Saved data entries

*** Begin section ***

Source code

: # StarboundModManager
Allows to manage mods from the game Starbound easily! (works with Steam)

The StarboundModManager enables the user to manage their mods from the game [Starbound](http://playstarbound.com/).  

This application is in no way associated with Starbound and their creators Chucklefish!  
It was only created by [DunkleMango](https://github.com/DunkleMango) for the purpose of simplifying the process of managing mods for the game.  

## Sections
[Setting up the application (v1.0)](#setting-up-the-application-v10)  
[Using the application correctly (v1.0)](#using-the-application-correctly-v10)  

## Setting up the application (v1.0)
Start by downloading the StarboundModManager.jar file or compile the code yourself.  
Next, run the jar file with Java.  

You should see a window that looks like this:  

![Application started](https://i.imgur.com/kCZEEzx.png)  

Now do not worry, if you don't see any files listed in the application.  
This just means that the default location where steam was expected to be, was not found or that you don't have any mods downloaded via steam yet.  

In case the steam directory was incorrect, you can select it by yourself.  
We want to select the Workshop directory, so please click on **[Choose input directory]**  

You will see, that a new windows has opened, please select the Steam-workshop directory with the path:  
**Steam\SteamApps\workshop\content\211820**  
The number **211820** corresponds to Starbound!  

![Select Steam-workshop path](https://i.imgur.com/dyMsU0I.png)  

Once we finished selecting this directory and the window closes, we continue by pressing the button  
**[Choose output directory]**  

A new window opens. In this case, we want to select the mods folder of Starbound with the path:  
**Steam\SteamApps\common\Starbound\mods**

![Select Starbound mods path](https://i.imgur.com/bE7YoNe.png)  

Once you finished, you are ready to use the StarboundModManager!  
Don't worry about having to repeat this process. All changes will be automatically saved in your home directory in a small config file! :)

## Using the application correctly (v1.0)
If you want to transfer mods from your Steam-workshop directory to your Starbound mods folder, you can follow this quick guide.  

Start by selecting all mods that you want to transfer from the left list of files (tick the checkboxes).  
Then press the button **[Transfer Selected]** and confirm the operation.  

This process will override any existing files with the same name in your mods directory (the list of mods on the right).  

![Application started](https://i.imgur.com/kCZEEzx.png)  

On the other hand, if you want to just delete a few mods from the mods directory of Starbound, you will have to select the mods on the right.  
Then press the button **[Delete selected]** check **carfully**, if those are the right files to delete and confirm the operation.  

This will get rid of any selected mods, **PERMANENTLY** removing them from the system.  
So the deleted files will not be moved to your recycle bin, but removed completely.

*** End section ***

## TASK TO COMPLETE:
All of the entries above are to be printed again exactly.

## RESPONSE AREA:
Source code

: # StarboundModManager
Allows to manage mods from the game Starbound easily! (works with Steam)

The StarboundModManager enables the user to manage their mods from the game [Starbound](http://playstarbound.com/).  

This application is in no way associated with Starbound and their creators Chucklefish!  
It was only created by [DunkleMango](https://github.com/DunkleMango) for the purpose of simplifying the process of managing mods for the game.  

## Sections
[Setting up the application (v1.0)](#setting-up-the-application-v10)  
[Using the application correctly (v1.0)](#using-the-application-correctly-v10)  

## Setting up the application (v1.0)
Start by downloading the StarboundModManager.jar file or compile the code yourself.  
Next, run the jar file with Java.  

You should see a window that looks like this:  

![Application started](https://i.imgur.com/kCZEEzx.png)  

Now do not worry, if you don't see any files listed in the application.  
This just means that the default location where steam was expected to be, was not found or that you don't have any mods downloaded via steam yet.  

In case the steam directory was incorrect, you can select it by yourself.  
We want to select the Workshop directory, so please click on **[Choose input directory]**  

You will see, that a new windows has opened, please select the Steam-workshop directory with the path:  
**Steam\SteamApps\workshop\content\211820**  
The number **211820** corresponds to Starbound!  

![Select Steam-workshop path](https://i.imgur.com/dyMsU0I.png)  

Once we finished selecting this directory and the window closes, we continue by pressing the button  
**[Choose output directory]**  

A new window opens. In this case, we want to select the mods folder of Starbound with the path:  
**Steam\SteamApps\common\Starbound\mods**

![Select Starbound mods path](https://i.imgur.com/bE7YoNe.png)  

Once you finished, you are ready to use the StarboundModManager!  
Don't worry about having to repeat this process. All changes will be automatically saved in your home directory in a small config file! :)

## Using the application correctly (v1.0)
If you want to transfer mods from your Steam-workshop directory to your Starbound mods folder, you can follow this quick guide.  

Start by selecting all mods that you want to transfer from the left list of files (tick the checkboxes).  
Then press the button **[Transfer Selected]** and confirm the operation.  

This process will override any existing files with the same name in your mods directory (the list of mods on the right).  

![Application started](https://i.imgur.com/kCZEEzx.png)  

On the other hand, if you want to just delete a few mods from the mods directory of Starbound, you will have to select the mods on the right.  
Then press the button **[Delete selected]** check **carfully**, if those are the right files to delete and confirm the operation.  

This will get rid of any selected mods, **PERMANENTLY** removing them from the system.  
So the deleted files will not be moved to your recycle bin, but removed completely.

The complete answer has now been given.